The touring party Violet joins consists of a wealthy, arrogant Boston spinster; a vain, rich young man from a well-known New York merchant family; a common but beautiful young Irish lass named Maud O’Brien; a common but handsome young ranch hand; and a young bank clerk, Orville, from Brooklyn with “honest, twinkling eyes” who speaks often and lovingly about his dearest mother. As the party progresses through the park, a complex courting ritual unfolds—Orville, the bank clerk, adores Violet but she mistakenly believes him to be a cad; the New Yorker tries to court Violet, but she is oblivious to his advances; Maud sings love songs in a sweet, Irish soprano to the ranch hand; and the Boston spinster grumps through it all. In the end, Violet learns that she has misunderstood Orville, a noble fellow after all who also happens to be not a bank clerk but the owner of a bank and much valuable real estate as well. At a log altar, they pledge their love to each other, and Violet writes her mother to begin putting together her trousseau.

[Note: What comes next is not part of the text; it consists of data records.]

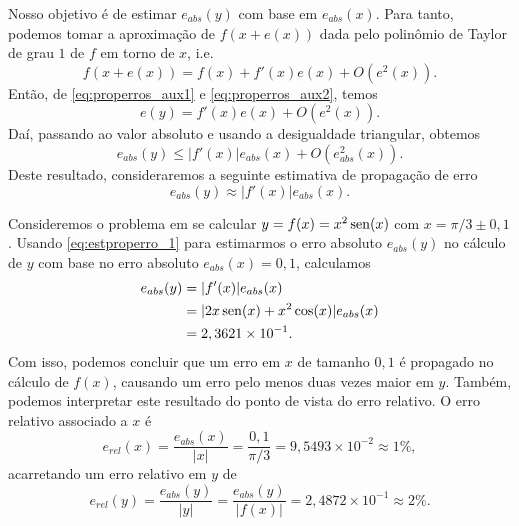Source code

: Nosso objetivo é de estimar $e_{abs}(y)$ com base em $e_{abs}(x)$. Para tanto, podemos tomar a aproximação de $f(x+e(x))$ dada pelo polinômio de Taylor de grau $1$ de $f$ em torno de $x$, i.e.
\begin{equation}
  f(x+e(x)) = f(x) + f'(x)e(x) + O\left(e^2(x)\right).
\end{equation}
Então, de \eqref{eq:properros_aux1} e \eqref{eq:properros_aux2}, temos
\begin{equation}
  e(y) = f'(x)e(x) + O(e^2(x)).
\end{equation}
Daí, passando ao valor absoluto e usando a desigualdade triangular, obtemos
\begin{equation}
  e_{abs}(y) \leq |f'(x)|e_{abs}(x) + O\left(e_{abs}^2(x)\right).
\end{equation}
Deste resultado, consideraremos a seguinte estimativa de propagação de erro
\begin{equation}\label{eq:estproperro_1}
  e_{abs}(y) \approx |f'(x)|e_{abs}(x).
\end{equation}

\begin{ex}\label{ex:properro_1}
  Consideremos o problema em se calcular $y = f(x) = x^2\operatorname{sen}(x)$ com $x=\pi/3 \pm 0,1$. Usando \eqref{eq:estproperro_1} para estimarmos o erro absoluto $e_{abs}(y)$ no cálculo de $y$ com base no erro absoluto $e_{abs}(x)=0,1$, calculamos
  \begin{align}
    e_{abs}(y) &= |f'(x)|e_{abs}(x)\\
             &= |2x\operatorname{sen}(x) + x^2\cos(x)|e_{abs}(x)\\
             &= 2,3621\times 10^{-1}.
  \end{align}
Com isso, podemos concluir que um erro em $x$ de tamanho $0,1$ é propagado no cálculo de $f(x)$, causando um erro pelo menos duas vezes maior em $y$. Também, podemos interpretar este resultado do ponto de vista do erro relativo. O erro relativo associado a $x$ é
\begin{equation}
  e_{rel}(x) = \frac{e_{abs}(x)}{|x|} = \frac{0,1}{\pi/3} = 9,5493\times 10^{-2} \approx 1\%,
\end{equation}
acarretando um erro relativo em $y$ de
\begin{equation}
  e_{rel}(y) = \frac{e_{abs}(y)}{|y|} = \frac{e_{abs}(y)}{|f(x)|} = 2,4872\times 10^{-1} \approx 2\%.
\end{equation}

% 
\end{ex}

What is so striking about these Yellowstone romance novels is how the park itself becomes part of this courtship ritual. Nature appreciation, for example, becomes a test of character, a way for the female lead to distinguish a suitable mate from an unsuitable one. The way in which various characters react to the natural world, to Yellowstone’s wonders, signals their worthiness as a marriage partner. The plot device through which this process of assessment takes place is the false romance—a potential but ultimately inappropriate mate with whom the female character is initially paired. The Senator in Chaperoning Adrienne, for example, whose unworthiness is signaled, in part, by his oblivion to the beauties of the scenery and his panic at seeing a bear.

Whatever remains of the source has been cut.